Things you'd like to say, but can't

Page may contain affiliate links. Please see terms for details.

TVC

Guest
The last few posts have beren a load of old croc.
 

ScotiaLass

Guru
Location
Middle Earth
Just because my daughter doesn't like thunder and lightening, and was alone with her two little ones, does not give you the right to call her what you did! (and we could all see it wasn't really a joke)
Put her in a uniform and you have a very different woman....would you do her job knowing you could be called to fight for your country at any given moment. No?
Well STFU then!
 

ScotiaLass

Guru
Location
Middle Earth
They've been busy - we had a visit yesterday. :laugh:
Get about don't they?
I don't want to be 'saved'. I'll take my chances....
 

TVC

Guest
No really, I know you must be proud of the likes you got, and the amount you post.
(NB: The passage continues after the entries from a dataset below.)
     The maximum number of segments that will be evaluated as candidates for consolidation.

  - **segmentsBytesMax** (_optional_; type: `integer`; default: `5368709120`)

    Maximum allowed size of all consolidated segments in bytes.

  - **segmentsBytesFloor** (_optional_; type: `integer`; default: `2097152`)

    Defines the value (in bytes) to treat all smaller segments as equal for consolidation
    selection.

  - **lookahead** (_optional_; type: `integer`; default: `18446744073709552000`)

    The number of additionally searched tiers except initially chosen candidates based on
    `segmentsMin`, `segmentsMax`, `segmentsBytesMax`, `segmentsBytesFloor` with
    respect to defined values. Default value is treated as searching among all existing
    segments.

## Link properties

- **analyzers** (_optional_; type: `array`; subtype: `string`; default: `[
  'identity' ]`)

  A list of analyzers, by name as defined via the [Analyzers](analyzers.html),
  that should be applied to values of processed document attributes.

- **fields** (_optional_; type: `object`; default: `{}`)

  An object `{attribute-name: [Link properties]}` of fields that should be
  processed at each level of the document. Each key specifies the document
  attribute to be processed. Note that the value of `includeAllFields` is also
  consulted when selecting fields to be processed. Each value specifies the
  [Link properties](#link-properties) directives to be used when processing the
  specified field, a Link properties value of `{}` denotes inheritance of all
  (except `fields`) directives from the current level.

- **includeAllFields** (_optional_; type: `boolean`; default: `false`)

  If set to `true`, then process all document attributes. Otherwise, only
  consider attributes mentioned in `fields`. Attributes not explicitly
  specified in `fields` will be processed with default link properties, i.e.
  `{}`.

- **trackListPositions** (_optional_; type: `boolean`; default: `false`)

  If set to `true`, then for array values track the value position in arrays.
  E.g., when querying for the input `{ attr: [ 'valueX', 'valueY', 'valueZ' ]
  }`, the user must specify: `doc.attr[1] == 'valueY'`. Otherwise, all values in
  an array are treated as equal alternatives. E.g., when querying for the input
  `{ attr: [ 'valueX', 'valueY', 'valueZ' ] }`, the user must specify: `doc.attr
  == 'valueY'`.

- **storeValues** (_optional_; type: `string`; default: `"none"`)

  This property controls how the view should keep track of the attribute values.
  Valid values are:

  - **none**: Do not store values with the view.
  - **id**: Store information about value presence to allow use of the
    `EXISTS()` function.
But it's the internet, it's not real. You haven't won, the rest of us are talking to real friends, spending time with real people whilst you are tapping away. Get off your computer and at least try to live a life instead of making weak jokes about everyone else's. Facebook lets you hide from reality and it's hurting you.
 

AndyRM

XOXO
Location
North Shields
Please stop sending me useless measurements. Telling me you need a press ad at 3 columns by 4 is absolutely pointless. And when I ask if I could maybe just speak to the magazine's design department please don't act like I've asked you for nuclear launch codes.
 

jhawk

Veteran
"Excuse me, Sir, but as I'm riding along this 'ere road, you CANNOT PARK YOUR FARKING CAR RIGHT IN MY WAY FACING THE OTHER WAY, HALFWAY UP THE BLOODY PAVEMENT JUST TO GO LOOK AT SOME BEACH. You bit of American tripe." (The license plate was from Massachusetts). Had this today. I made some vague "What the fark are you doing?" gesture before going around him... ARGH!
 

classic33

Leg End Member
Please stop sending me useless measurements. Telling me you need a press ad at 3 columns by 4 is absolutely pointless. And when I ask if I could maybe just speak to the magazine's design department please don't act like I've asked you for nuclear launch codes.
Can give you those!
https://whitehouse.gov1.info/launch/launch-codes.html

Launch code for US nukes was 00000000 for 20 years
Remember all those cold war movies where nuclear missile crews are frantically dialing in the secret codes sent by the White House to launch nuclear-tipped intercontinental ballistic missiles? Well, for two decades, all the Minuteman nuclear missiles in the US used the same eight-digit numeric passcode to enable their warheads: 00000000.
http://arstechnica.com/tech-policy/2013/12/launch-code-for-us-nukes-was-00000000-for-20-years/
 

ColinJ

Puzzle game procrastinator!
Can give you those!
https://whitehouse.gov1.info/launch/launch-codes.html

Launch code for US nukes was 00000000 for 20 years
Remember all those cold war movies where nuclear missile crews are frantically dialing in the secret codes sent by the White House to launch nuclear-tipped intercontinental ballistic missiles? Well, for two decades, all the Minuteman nuclear missiles in the US used the same eight-digit numeric passcode to enable their warheads: 00000000.